**WORKING DATA**
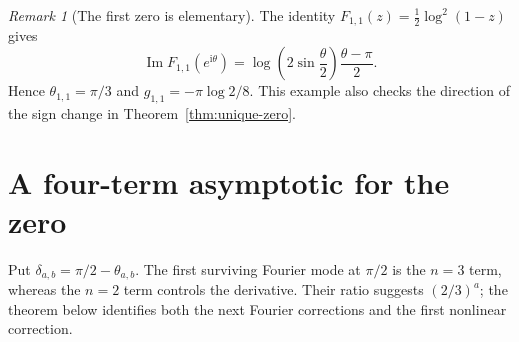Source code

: \documentclass[11pt,a4paper]{article}
\numberwithin{equation}{section}
\theoremstyle{definition}
\theoremstyle{remark}
\newtheorem{remark}[theorem]{Remark}
\newcommand{\Imag}{\operatorname{Im}}
\newcommand{\ii}{\mathrm{i}}
\begin{document}
\begin{remark}[The first zero is elementary]
The identity $F_{1,1}(z)=\tfrac12\log^2(1-z)$ gives
\[
 \Imag F_{1,1}(e^{\ii\theta})
 =\log\!\left(2\sin\frac\theta2\right)\frac{\theta-\pi}{2}.
\]
Hence $\theta_{1,1}=\pi/3$ and $g_{1,1}=-\pi\log2/8$. This example also checks the direction of the sign change in Theorem~\ref{thm:unique-zero}.
\end{remark}

\section{A four-term asymptotic for the zero}
\label{sec:zero-asymptotic}
Put $\delta_{a,b}=\pi/2-\theta_{a,b}$. The first surviving Fourier mode at $\pi/2$ is the $n=3$ term, whereas the $n=2$ term controls the derivative. Their ratio suggests $(2/3)^a$; the theorem below identifies both the next Fourier corrections and the first nonlinear correction.
\end{document}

**PROBLEM**
The answer is to be the lines from the one holding "This example also" through the end of the data above, transcribed character for character, both ends included.

**RESPONSE TO THE EXERCISE**
Hence $\theta_{1,1}=\pi/3$ and $g_{1,1}=-\pi\log2/8$. This example also checks the direction of the sign change in Theorem~\ref{thm:unique-zero}.
\end{remark}

\section{A four-term asymptotic for the zero}
\label{sec:zero-asymptotic}
Put $\delta_{a,b}=\pi/2-\theta_{a,b}$. The first surviving Fourier mode at $\pi/2$ is the $n=3$ term, whereas the $n=2$ term controls the derivative. Their ratio suggests $(2/3)^a$; the theorem below identifies both the next Fourier corrections and the first nonlinear correction.
\end{document}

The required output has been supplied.